Fuzzy text matching in Python
Imagine that you’ve been given a spreadsheet recording which of your students will attend which of 9 computer classes. You just have the names and classes, but you need to know the email addresses of the students in each class so that you can contact the students in a specific class (e.g. to tell them that it is cancelled because you are going on strike). Asking for a spreadsheet containing the emails as well as the names doesn’t help.
Imagine further that you have another spreadsheet which lets you match names to emails, but that the names on the second spreadsheet aren’t exact matches with the names on the first. For example, they might omit parts of the names (John Fitzgerald Kennedy -> John Kennedy), or use variations of first names (Joseph Stalin -> Joe Stalin). If you’ve got 300+ students, you don’t want to do the name-email matching by hand.

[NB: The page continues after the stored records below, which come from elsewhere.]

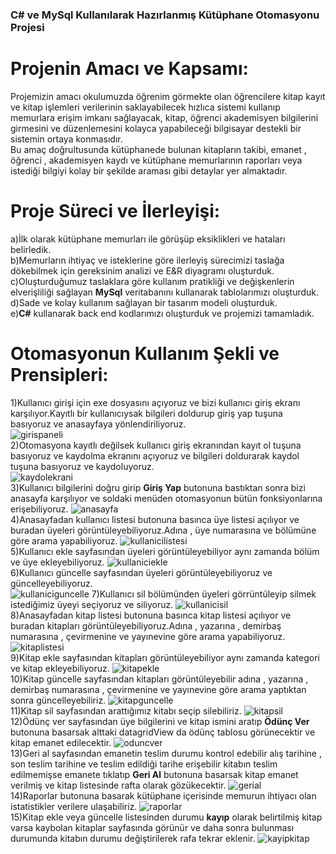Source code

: ### C# ve MySql Kullanılarak Hazırlanmış Kütüphane Otomasyonu Projesi
# Projenin Amacı ve Kapsamı:
Projemizin amacı okulumuzda öğrenim görmekte olan öğrencilere kitap kayıt ve kitap işlemleri verilerinin saklayabilecek hızlıca sistemi kullanıp memurlara erişim imkanı sağlayacak, kitap, öğrenci akademisyen bilgilerini girmesini ve düzenlemesini kolayca yapabileceği bilgisayar destekli bir sistemin ortaya konmasıdır.
</br>
Bu amaç doğrultusunda kütüphanede bulunan kitapların takibi, emanet , öğrenci , akademisyen kaydı ve kütüphane memurlarının raporları veya istediği bilgiyi kolay bir şekilde araması gibi detaylar yer almaktadır.
</br>
# Proje Süreci ve İlerleyişi: 
a)İlk olarak kütüphane memurları ile görüşüp eksiklikleri ve hataları belirledik.
</br>
b)Memurların ihtiyaç ve isteklerine göre ilerleyiş sürecimizi taslağa dökebilmek için gereksinim analizi ve E&R diyagramı oluşturduk. 
</br>
c)Oluşturduğumuz taslaklara göre kullanım pratikliği ve değişkenlerin elverişliliği sağlayan **MySql** veritabanını kullanarak tablolarımızı oluşturduk.
</br>
d)Sade ve kolay kullanım sağlayan bir tasarım modeli oluşturduk.
</br>
e)**C#** kullanarak back end kodlarımızı oluşturduk ve projemizi tamamladık.
</br>
# Otomasyonun Kullanım Şekli ve Prensipleri:
1)Kullanıcı girişi için exe dosyasını açıyoruz ve bizi kullanıcı giriş ekranı karşılıyor.Kayıtlı bir kullanıcıysak bilgileri doldurup giriş yap tuşuna basıyoruz ve anasayfaya yönlendiriliyoruz.
</br>
![girispaneli](https://user-images.githubusercontent.com/100084384/171525572-acf2ad2c-5546-4d50-a9f3-3f5ed01e4bd4.JPG)
</br>
2)Otomasyona kayıtlı değilsek kullanıcı giriş ekranından kayıt ol tuşuna basıyoruz ve kaydolma ekranını açıyoruz ve bilgileri doldurarak kaydol tuşuna basıyoruz ve kaydoluyoruz.
</br>
![kaydolekrani](https://user-images.githubusercontent.com/100084384/171525738-34238d9a-abef-4481-8449-20d3d53cdd21.JPG)
</br>
3)Kullanıcı bilgilerini doğru girip **Giriş Yap** butonuna bastıktan sonra bizi anasayfa karşılıyor ve soldaki menüden otomasyonun bütün fonksiyonlarına erişebiliyoruz.
![anasayfa](https://user-images.githubusercontent.com/100084384/171525816-f4858ad5-3c0c-4651-b862-a277e0b57869.JPG)
</br>
4)Anasayfadan kullanıcı listesi butonuna basınca üye listesi açılıyor ve buradan üyeleri görüntüleyebiliyoruz.Adına , üye numarasına ve bölümüne göre arama yapabiliyoruz.
![kullanicilistesi](https://user-images.githubusercontent.com/100084384/171525899-08fb40d5-8056-416e-ab56-17163b7cd7db.JPG)
</br>
5)Kullanıcı ekle sayfasından üyeleri görüntüleyebiliyor aynı zamanda bölüm ve üye ekleyebiliyoruz.
![kullaniciekle](https://user-images.githubusercontent.com/100084384/171525956-09285988-3858-4bb6-940c-0f82a996a649.JPG)
</br>
6)Kullanıcı güncelle sayfasından üyeleri görüntüleyebiliyoruz ve güncelleyebiliyoruz.
</br>
![kullaniciguncelle](https://user-images.githubusercontent.com/100084384/171526020-ed747d44-8438-48c6-979b-737b64d337f6.JPG)
7)Kullanıcı sil bölümünden üyeleri görrüntüleyip silmek istediğimiz üyeyi seçiyoruz ve siliyoruz.
![kullanicisil](https://user-images.githubusercontent.com/100084384/171526060-13a426db-d6de-46ef-848f-d0d6d78727cc.JPG)
</br>
8)Anasayfadan kitap listesi butonuna basınca kitap listesi açılıyor ve buradan kitapları görüntüleyebiliyoruz.Adına , yazarına , demirbaş numarasına , çevirmenine ve yayınevine göre arama yapabiliyoruz.
![kitaplistesi](https://user-images.githubusercontent.com/100084384/171526147-cedfdf29-e832-4919-b69a-4daf4344617c.JPG)
</br>
9)Kitap ekle sayfasından kitapları görüntüleyebiliyor aynı zamanda kategori ve kitap ekleyebiliyoruz.
![kitapekle](https://user-images.githubusercontent.com/100084384/171526188-54845faa-3b57-43f4-b9c4-72edb097f04d.JPG)
</br>
10)Kitap güncelle sayfasından kitapları görüntüleyebilir adına , yazarına , demirbaş numarasına , çevirmenine ve yayınevine göre arama yaptıktan sonra güncelleyebiliriz.
![kitapguncelle](https://user-images.githubusercontent.com/100084384/171526249-31b5c221-b4e5-4bd9-964e-53c92611e36a.JPG)
</br>
11)Kitap sil sayfasından arattığımız kitabı seçip silebiliriz.
![kitapsil](https://user-images.githubusercontent.com/100084384/171526292-a45bcd5c-b819-47df-a139-d4c30ecc40ed.JPG)
</br>
12)Ödünç ver sayfasından üye bilgilerini ve kitap ismini aratıp **Ödünç Ver** butonuna basarsak alttaki datagridView da ödünç tablosu görünecektir ve kitap emanet edilecektir.
![oduncver](https://user-images.githubusercontent.com/100084384/171526421-93112464-6276-4df8-943a-7092f423cd38.JPG)
</br>
13)Geri al sayfasından emanetin teslim durumu kontrol edebilir alış tarihine , son teslim tarihine ve teslim edildiği tarihe erişebilir kitabın teslim edilmemişse emanete tıklatıp **Geri Al** butonuna basarsak kitap emanet verilmiş ve kitap listesinde rafta olarak gözükecektir.
![gerial](https://user-images.githubusercontent.com/100084384/171526469-811b0358-3eac-4fd5-bab4-820f99efb7c5.JPG)
</br>
14)Raporlar butonuna basarak kütüphane içerisinde memurun ihtiyacı olan istatistikler verilere ulaşabiliriz.
![raporlar](https://user-images.githubusercontent.com/100084384/171526544-389f072e-33b8-4636-8b3b-801206a6314e.JPG)
</br>
15)Kitap ekle veya güncelle listesinden durumu **kayıp** olarak belirtilmiş kitap varsa kaybolan kitaplar sayfasında görünür ve daha sonra bulunması durumunda kitabın durumu değiştirilerek rafa tekrar eklenir.
![kayipkitap](https://user-images.githubusercontent.com/100084384/171526558-e291ac30-823f-4b33-9cc4-3c058fb94918.JPG)
</br>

You can do this in Python using the csv
module for accessing
spreadsheets and the difflib
module for fuzzy matching. Both of these
are in the standard library. The function you need is
difflib.get_close_matches(name, names)
where you want to find the best match for name
in the list names
.
get_close_matches
returns a list of the closest matches above a threshold (0.6 by
default, I believe difflib
uses
this to
calculate the score), so you can deal separately with the case of no
close matches. In my case there were only a handful of names out of over
300 that wouldn’t match, and so far as I could see there were no false
positives.